A new study published today in the scientific journal BioScience argues that to effectively and equitable address the interactions between biodiversity, climate and society, transformative changes (i.e. profound, multifaceted and urgent) across economies and societies must be initiated. The study by world-leading climate and biodiversity scientists claims that these changes contrast with current and proposed policies that focus on incremental changes. Such traditional changes only consider actions that focus on specific organisations, sectors and domains, but ignore interactions between them and do not question basic paradigms.
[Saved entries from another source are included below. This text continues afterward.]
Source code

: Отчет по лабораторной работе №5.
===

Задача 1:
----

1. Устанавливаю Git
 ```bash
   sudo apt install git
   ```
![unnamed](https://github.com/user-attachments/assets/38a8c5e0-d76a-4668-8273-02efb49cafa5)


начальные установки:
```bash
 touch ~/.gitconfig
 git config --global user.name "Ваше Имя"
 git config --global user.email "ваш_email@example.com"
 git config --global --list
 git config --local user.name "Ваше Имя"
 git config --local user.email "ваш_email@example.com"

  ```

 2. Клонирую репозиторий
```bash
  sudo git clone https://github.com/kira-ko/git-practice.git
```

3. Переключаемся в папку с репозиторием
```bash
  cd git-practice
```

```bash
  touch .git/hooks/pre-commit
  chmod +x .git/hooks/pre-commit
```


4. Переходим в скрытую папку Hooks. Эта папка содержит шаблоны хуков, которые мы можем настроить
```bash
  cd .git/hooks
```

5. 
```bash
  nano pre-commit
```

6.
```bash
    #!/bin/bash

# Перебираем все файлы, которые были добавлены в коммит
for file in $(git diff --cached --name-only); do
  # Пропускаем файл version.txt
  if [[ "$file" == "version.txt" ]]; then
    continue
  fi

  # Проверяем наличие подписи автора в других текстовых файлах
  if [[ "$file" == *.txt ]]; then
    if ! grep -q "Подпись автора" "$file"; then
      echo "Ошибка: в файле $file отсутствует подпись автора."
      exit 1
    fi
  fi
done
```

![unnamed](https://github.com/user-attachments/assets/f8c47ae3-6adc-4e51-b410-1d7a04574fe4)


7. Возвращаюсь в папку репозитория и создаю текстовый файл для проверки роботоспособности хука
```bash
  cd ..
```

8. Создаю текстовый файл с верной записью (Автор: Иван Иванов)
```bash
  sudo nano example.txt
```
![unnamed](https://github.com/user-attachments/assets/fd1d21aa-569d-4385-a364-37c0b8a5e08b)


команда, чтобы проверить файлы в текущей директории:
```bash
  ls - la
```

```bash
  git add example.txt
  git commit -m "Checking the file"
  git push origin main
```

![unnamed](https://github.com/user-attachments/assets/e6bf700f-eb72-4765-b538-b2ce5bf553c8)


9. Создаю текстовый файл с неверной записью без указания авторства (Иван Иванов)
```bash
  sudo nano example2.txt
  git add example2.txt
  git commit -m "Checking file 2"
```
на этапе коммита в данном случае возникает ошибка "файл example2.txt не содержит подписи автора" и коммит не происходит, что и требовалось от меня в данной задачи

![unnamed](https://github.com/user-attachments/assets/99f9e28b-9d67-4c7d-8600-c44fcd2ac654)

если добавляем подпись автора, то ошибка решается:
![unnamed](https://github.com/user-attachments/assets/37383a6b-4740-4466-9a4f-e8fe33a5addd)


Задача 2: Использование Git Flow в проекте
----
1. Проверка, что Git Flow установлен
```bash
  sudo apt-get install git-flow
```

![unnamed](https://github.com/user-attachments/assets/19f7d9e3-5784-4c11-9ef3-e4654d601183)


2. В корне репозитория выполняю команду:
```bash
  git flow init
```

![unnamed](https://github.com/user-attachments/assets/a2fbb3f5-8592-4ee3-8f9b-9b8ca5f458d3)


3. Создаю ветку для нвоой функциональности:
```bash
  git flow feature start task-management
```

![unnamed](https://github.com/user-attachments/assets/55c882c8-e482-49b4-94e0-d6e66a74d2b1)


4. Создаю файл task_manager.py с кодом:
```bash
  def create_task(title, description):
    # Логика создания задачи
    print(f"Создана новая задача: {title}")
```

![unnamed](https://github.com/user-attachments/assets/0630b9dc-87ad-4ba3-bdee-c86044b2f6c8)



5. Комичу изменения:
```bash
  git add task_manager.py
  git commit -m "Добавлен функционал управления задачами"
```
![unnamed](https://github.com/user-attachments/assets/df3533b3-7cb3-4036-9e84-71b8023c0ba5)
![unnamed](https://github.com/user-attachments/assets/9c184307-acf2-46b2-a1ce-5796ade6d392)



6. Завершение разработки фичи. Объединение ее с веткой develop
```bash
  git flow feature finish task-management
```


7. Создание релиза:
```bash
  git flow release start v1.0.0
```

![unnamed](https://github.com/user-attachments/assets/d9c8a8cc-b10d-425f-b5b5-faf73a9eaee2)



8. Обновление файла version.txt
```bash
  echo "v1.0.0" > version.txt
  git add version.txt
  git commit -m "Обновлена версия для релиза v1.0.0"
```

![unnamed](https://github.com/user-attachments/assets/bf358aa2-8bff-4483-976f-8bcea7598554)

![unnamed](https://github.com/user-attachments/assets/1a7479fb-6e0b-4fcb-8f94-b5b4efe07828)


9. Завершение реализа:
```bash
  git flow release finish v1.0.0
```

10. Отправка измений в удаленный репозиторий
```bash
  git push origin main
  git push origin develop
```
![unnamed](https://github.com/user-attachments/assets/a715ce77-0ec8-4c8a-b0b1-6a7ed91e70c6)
Incremental changes do not avoid severe negative impacts
The authors further argue that incremental changes will not gain sufficient traction to be scaled-up if they are not accompanied by broader system-wide changes. Besides, current incremental changes also risk being too slow to avoid severe negative impacts on people and nature, as shown by the latest assessment reports by the Intergovernmental Panel on Climate Change (IPCC) and the Intergovernmental Science-Policy Platform on Biodiversity and Ecosystem Services (IPBES). To illustrate the opportunities and challenges that are encountered when building more transformative approaches to govern the interactions between biodiversity, climate and society (i.e. the BCS-nexus), the study draws on examples from forest ecosystems, marine ecosystems, urban environments and the Arctic.
Developing a strong BCS-nexus governance
Co-author Rik Leemans, Professor Environmental Systems Analysis at Wageningen University & Research, wishes that this study guides policymakers to move away from their siloed approaches where climate change, biodiversity or society are addressed independently. “It reviews different governance concepts to deal with environmental issues, distils the lessons learned and proposes principles to foster transformative governance. Many studies have determined trade-offs and co-benefits between individual measures, but this innovative study sets the scene for much stronger, science-based integrated nexus governance approaches.”
Contributing to a ‘Paris-style’ agreement for nature
The study in BioScience is designed to contribute to the much-anticipated and long-delayed ‘Paris-style agreement for nature’ set to take place later this year in Kunming, China, where 196 countries aim to set ambitious goals for biodiversity. The authors hope that their calls for transformative change will help to better inform the setting of biodiversity objectives, targets, and indicators for the next decades, while simultaneously considering climate change and sustainability challenges.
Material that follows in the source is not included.